Just Saying


Many of his disciples turned back and no longer walked with him. So Jesus said to the Twelve, “Do you want to go away as well” (John 6:66–67, esv)?

In life and friendship, there are moments when your presence alone is enough. At difficult times, just being there may be all that’s required to convey to someone your support, loyalty, and belief that God isn’t finished with them—that He’s still in control no matter how bleak their current outlook may seem.

But never underestimate the beauty and power of a timely word, one that’s intended to build another up, to support them in what they’re trying to do. Verbal confirmation is often exceedingly important in conveying your heart’s commitment to a weary soul.

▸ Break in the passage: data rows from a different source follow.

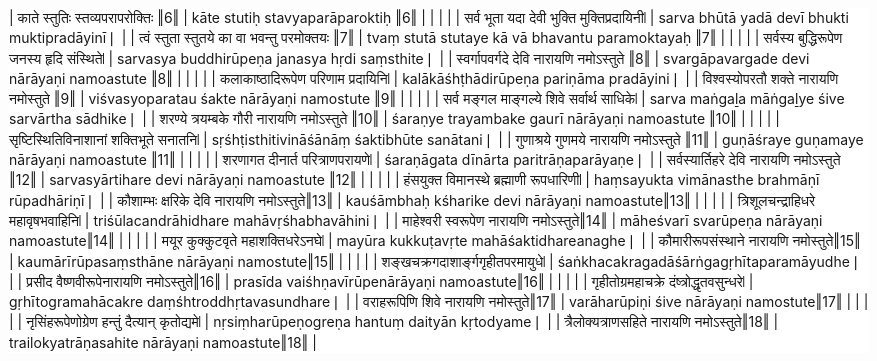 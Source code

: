 | काते स्तुतिः स्तव्यपरापरोक्तिः ‖6‖   | kāte stutiḥ stavyaparāparoktiḥ ‖6‖   |
|  |  |
| सर्व भूता यदा देवी भुक्ति मुक्तिप्रदायिनी❘   | sarva bhūtā yadā devī bhukti muktipradāyinī❘   |
| त्वं स्तुता स्तुतये का वा भवन्तु परमोक्तयः ‖7‖   | tvaṃ stutā stutaye kā vā bhavantu paramoktayaḥ ‖7‖   |
|  |  |
| सर्वस्य बुद्धिरूपेण जनस्य हृदि संस्थिते❘   | sarvasya buddhirūpeṇa janasya hṛdi saṃsthite❘   |
| स्वर्गापवर्गदे देवि नारायणि नमोऽस्तुते ‖8‖   | svargāpavargade devi nārāyaṇi namoastute ‖8‖   |
|  |  |
| कलाकाष्ठादिरूपेण परिणाम प्रदायिनि❘   | kalākāśhṭhādirūpeṇa pariṇāma pradāyini❘   |
| विश्वस्योपरतौ शक्ते नारायणि नमोस्तुते ‖9‖   | viśvasyoparatau śakte nārāyaṇi namostute ‖9‖   |
|  |  |
| सर्व मङ्गल माङ्गल्ये शिवे सर्वार्थ साधिके❘   | sarva maṅgaḻa māṅgaḻye śive sarvārtha sādhike❘   |
| शरण्ये त्रयम्बके गौरी नारायणि नमोऽस्तुते ‖10‖   | śaraṇye trayambake gaurī nārāyaṇi namoastute ‖10‖   |
|  |  |
| सृष्टिस्थितिविनाशानां शक्तिभूते सनातनि❘   | sṛśhṭisthitivināśānāṃ śaktibhūte sanātani❘   |
| गुणाश्रये गुणमये नारायणि नमोऽस्तुते ‖11‖   | guṇāśraye guṇamaye nārāyaṇi namoastute ‖11‖   |
|  |  |
| शरणागत दीनार्त परित्राणपरायणे❘   | śaraṇāgata dīnārta paritrāṇaparāyaṇe❘   |
| सर्वस्यार्तिहरे देवि नारायणि नमोऽस्तुते ‖12‖   | sarvasyārtihare devi nārāyaṇi namoastute ‖12‖   |
|  |  |
| हंसयुक्त विमानस्थे ब्रह्माणी रूपधारिणी❘   | haṃsayukta vimānasthe brahmāṇī rūpadhāriṇī❘   |
| कौशाम्भः क्षरिके देवि नारायणि नमोऽस्तुते‖13‖   | kauśāmbhaḥ kśharike devi nārāyaṇi namoastute‖13‖   |
|  |  |
| त्रिशूलचन्द्राहिधरे महावृषभवाहिनि❘   | triśūlacandrāhidhare mahāvṛśhabhavāhini❘   |
| माहेश्वरी स्वरूपेण नारायणि नमोऽस्तुते‖14‖   | māheśvarī svarūpeṇa nārāyaṇi namoastute‖14‖   |
|  |  |
| मयूर कुक्कुटवृते महाशक्तिधरेऽनघे❘   | mayūra kukkuṭavṛte mahāśaktidhareanaghe❘   |
| कौमारीरूपसंस्थाने नारायणि नमोस्तुते‖15‖   | kaumārīrūpasaṃsthāne nārāyaṇi namostute‖15‖   |
|  |  |
| शङ्खचक्रगदाशार्ङ्गगृहीतपरमायुधे❘   | śaṅkhacakragadāśārṅgagṛhītaparamāyudhe❘   |
| प्रसीद वैष्णवीरूपेनारायणि नमोऽस्तुते‖16‖   | prasīda vaiśhṇavīrūpenārāyaṇi namoastute‖16‖   |
|  |  |
| गृहीतोग्रमहाचक्रे दंष्त्रोद्धृतवसुन्धरे❘   | gṛhītogramahācakre daṃśhtroddhṛtavasundhare❘   |
| वराहरूपिणि शिवे नारायणि नमोस्तुते‖17‖   | varāharūpiṇi śive nārāyaṇi namostute‖17‖   |
|  |  |
| नृसिंहरूपेणोग्रेण हन्तुं दैत्यान् कृतोद्यमे❘   | nṛsiṃharūpeṇogreṇa hantuṃ daityān kṛtodyame❘   |
| त्रैलोक्यत्राणसहिते नारायणि नमोऽस्तुते‖18‖   | trailokyatrāṇasahite nārāyaṇi namoastute‖18‖   |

Words truly say something.

Among the times when others in your life could most use a personal word of assurance from you are: (1) when they’ve failed and can’t seem to separate their unwise action from their perceived identity now as a failure; (2) when things are changing and they wonder if your devotion to them might be the next thing to prove unstable; (3) when circumstances are sending the wrong message and you need to clarify that this is a situation beyond your control that’s preventing you from doing what you really want—which is being there, with them.

But perhaps at no time can your words of affirmation and assurance convey more than when someone you care about is being rejected by others.

When Jesus reached the point in His ministry where He was needing to say some rather challenging, controversial things about His flesh and His blood, many of the people who’d been crowding around to see the spectacle started walking off, wanting nothing else to do with Him. If needing to defend or agree with His radical views was part of the deal, they were out. And Jesus, in a statement that may sound somewhat surprising, turned to His closest followers and asked if they were leaving Him as well—if they, too, would soon be rejecting Him.

When we see Christ in Scripture, it’s like looking at two sides of a coin. Sometimes we see His deity; sometimes we see His humanity. In this scene from John 6, the Bible shows us Jesus feeling the pain of rejection as a man, the same way we might feel rejection—the same way someone you love might feel it. And while none of the Twelve got up right then and physically left—which they perhaps thought was enough to communicate their answer in the affirmative—at least one of them insisted on making his allegiance verbally plain. “Simon Peter answered him, ‘Lord, to whom shall we go? You have the words of eternal life, and we have believed, and have come to know, that you are the Holy One of God’” (John 6:68–69). It doesn’t get much clearer than that. Peter wasn’t only staying; he was staying for a stated reason.

And when those you love are being rejected by others at work, by kids at school, or even by parents and members of their own family, they not only need to know from you that you will always be there. They need to hear you say it.

Journal

  • When was the last time someone spoke words to you that deeply touched and encouraged you? What did they say? Why was it so meaningful?
  • When was the last time you regretted not being open enough to tell someone what they truly mean to you? How might you recover that opportunity, if possible?

Pray
Father, not only is my life dependent on the covenant You’ve made to Your children, but You confirm it to me each day through Your Word, reminding me of Your faithfulness, truth, goodness, and love. Thank You for not making me have to guess what You mean, but for communicating personally and verbally to me through Scripture. I pray that You would speak words of affirmation and encouragement through me to others who need to hear them. In Jesus’ name, amen.